These findings support a broader model wherein PINK1, through
mitophagy-induced metabolic reprogramming, facilitates both energy
production and the acquisition of aggressive phenotypes that drive
breast cancer progression.
Glycolytic activation by PINK1
promotes invasion
To further elucidate the link between PINK1-induced
metabolic rewiring and invasive potential, Transwell invasion
assays were conducted in both MCF-7 and MDA-MB-231 breast cancer
cells under three experimental conditions: Vector control, PINK1-OE
and PINK1-OE + siPGK2. As shown in Fig. 13, PINK1 overexpression
significantly enhanced the invasive capacity of both MCF-7 and
MDA-MB-231 cells compared with the vector group. Quantitative
analysis demonstrated a significant increase in the number of
invasive cells upon PINK1-OE, confirming that PINK1 promotes cell
invasion. Notably, co-transfection with siPGK2 markedly reduced
this invasive phenotype, indicating that PGK2 may be essential for
PINK1-mediated invasion. In MCF-7 cells, PINK1-OE nearly doubled
the number of invasive cells compared with the control, while PGK2
knock down partially reversed this effect. A similar trend was
observed in MDA-MB-231 cells, where PGK2 knockdown diminished
PINK1-induced invasion.
These findings provide functional evidence that
PINK1 may promote breast cancer invasiveness through PGK2-dependent
glycolytic activation. By linking mitophagy and metabolic
reprogramming, the PINK1-PGK2 axis supplies the energy and
biosynthetic capacity required for tumor invasion and metastasis.
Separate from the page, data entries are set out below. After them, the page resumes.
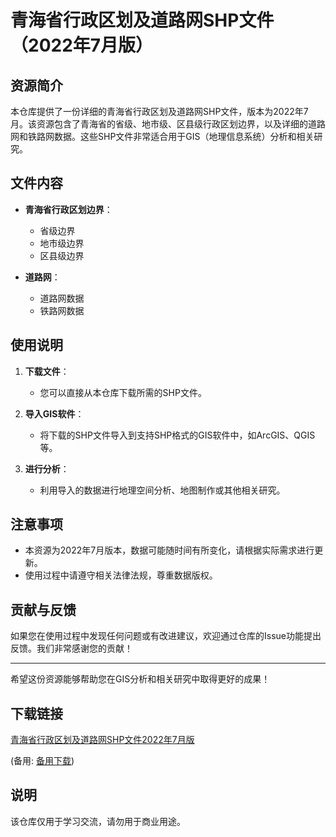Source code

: # 青海省行政区划及道路网SHP文件（2022年7月版）

## 资源简介

本仓库提供了一份详细的青海省行政区划及道路网SHP文件，版本为2022年7月。该资源包含了青海省的省级、地市级、区县级行政区划边界，以及详细的道路网和铁路网数据。这些SHP文件非常适合用于GIS（地理信息系统）分析和相关研究。

## 文件内容

- **青海省行政区划边界**：
  - 省级边界
  - 地市级边界
  - 区县级边界

- **道路网**：
  - 道路网数据
  - 铁路网数据

## 使用说明

1. **下载文件**：
   - 您可以直接从本仓库下载所需的SHP文件。

2. **导入GIS软件**：
   - 将下载的SHP文件导入到支持SHP格式的GIS软件中，如ArcGIS、QGIS等。

3. **进行分析**：
   - 利用导入的数据进行地理空间分析、地图制作或其他相关研究。

## 注意事项

- 本资源为2022年7月版本，数据可能随时间有所变化，请根据实际需求进行更新。
- 使用过程中请遵守相关法律法规，尊重数据版权。

## 贡献与反馈

如果您在使用过程中发现任何问题或有改进建议，欢迎通过仓库的Issue功能提出反馈。我们非常感谢您的贡献！

---

希望这份资源能够帮助您在GIS分析和相关研究中取得更好的成果！

## 下载链接
[青海省行政区划及道路网SHP文件2022年7月版](https://pan.quark.cn/s/86870488e328) 

(备用: [备用下载](https://pan.baidu.com/s/1IJZVUEMpoZXi113BmLMeQg?pwd=1234))

## 说明

该仓库仅用于学习交流，请勿用于商业用途。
This underscores the potential of targeting PINK1-mediated
metabolic pathways as a therapeutic approach for aggressive breast
cancer subtypes.
PINK1-PGK2 axis elevates the levels of
glycolytic metabolites
Given the possible role of PINK1 in driving
glycolysis and invasion via PGK2, it was next examined how this
regulatory axis may influence key metabolic intermediates,
particularly acetyl-CoA. Acetyl-CoA is central to metabolism,
linking glycolysis to the tricarboxylic acid (TCA) cycle while
serving as a critical molecule for energy production and
biosynthesis; it fuels the TCA cycle for ATP generation and
supports processes such as fatty acid synthesis and protein
acetylation, which affect gene expression and cellular growth.
Utilizing ELISA assays, the PGK2, pyruvate and
acetyl-CoA levels in MCF-7 and MDA-MB-231 breast cancer cells were
quantified under three conditions: Vector control, PINK1-OE and
PINK1-OE + siPGK2. In MCF-7 cells (Fig. 14A-C), PINK1-OE significantly
increased PGK2 expression and elevated the levels of pyruvate and
acetyl-CoA, indicating enhanced glycolytic flux and metabolic
activation. Co-transfection with siPGK2 partially reduced these
elevations, confirming the dependence of this effect on PGK2
activity. Consistent results were observed in MDA-MB-231 cells
(Fig. 14D-F), where PINK1-OE
upregulated PGK2 and its downstream metabolites, all of which
decreased upon siPGK2 treatment. These results demonstrate that
PINK1 upregulation enhances glycolytic throughput, leading to the
accumulation of pyruvate and acetyl-CoA, key intermediates that
link cytosolic glycolysis to mitochondrial energy metabolism.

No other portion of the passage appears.